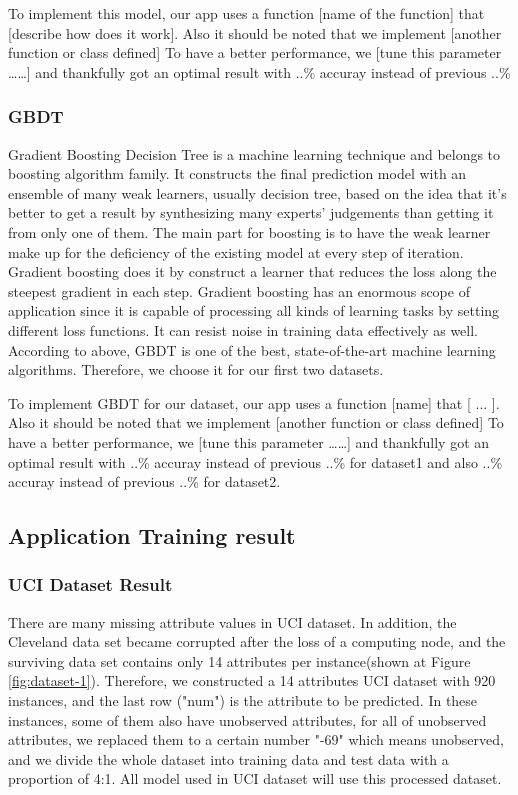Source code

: \documentclass[letterpaper]{article} %
\begin{document}
To implement this model, our app uses a function [name of the function] that [describe how does it work]. Also it should be noted that we implement [another function or class defined]
To have a better performance, we [tune this parameter ……] and thankfully got an optimal result with ..\% accuray instead of previous  ..\%


\subsubsection{GBDT}

Gradient Boosting Decision Tree is a machine learning technique and belongs to boosting algorithm family. It constructs the final prediction model with an ensemble of many weak learners, usually decision tree, based on the idea that it’s better to get a result by synthesizing many experts’ judgements than getting it from only one of them. The main part for boosting is to have the weak learner make up for the deficiency of the existing model at every step of iteration. Gradient boosting does it by construct a learner that reduces the loss along the steepest gradient in each step. Gradient boosting has an enormous scope of application since it is capable of processing all kinds of learning tasks by setting different loss functions. It can resist noise in training data effectively as well. According to above, GBDT is one of the best, state-of-the-art machine learning algorithms. Therefore, we choose it for our first two datasets. 

To implement GBDT for our dataset, our app uses a function [name] that [ ... ]. Also it should be noted that we implement [another function or class defined]
To have a better performance, we [tune this parameter ……] and thankfully got an optimal result with ..\% accuray instead of previous  ..\%  for dataset1 and also ..\% accuray instead of previous  ..\%  for dataset2.

\subsection{Application Training result}

\subsubsection{UCI Dataset Result}

There are many missing attribute values in UCI dataset. In addition, the Cleveland data set became corrupted after the loss of a computing node, and the surviving data set contains only 14 attributes per instance(shown at Figure \ref{fig:dataset-1}). Therefore, we constructed a 14 attributes UCI dataset with 920 instances, and the last row ("num") is the attribute to be predicted. In these instances, some of them also have unobserved attributes, for all of unobserved attributes, we replaced them to a certain number "-69" which means unobserved, and we divide the whole dataset into training data and test data with a proportion of 4:1. All model used in UCI dataset will use this processed dataset.
\end{document}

————

#### Assignment
Your answer should consist of the lines of the listing that contain "parameter", copied as they stand.

#### Reply to the exercise
To have a better performance, we [tune this parameter ……] and thankfully got an optimal result with ..\% accuray instead of previous  ..\%
To have a better performance, we [tune this parameter ……] and thankfully got an optimal result with ..\% accuray instead of previous  ..\%  for dataset1 and also ..\% accuray instead of previous  ..\%  for dataset2.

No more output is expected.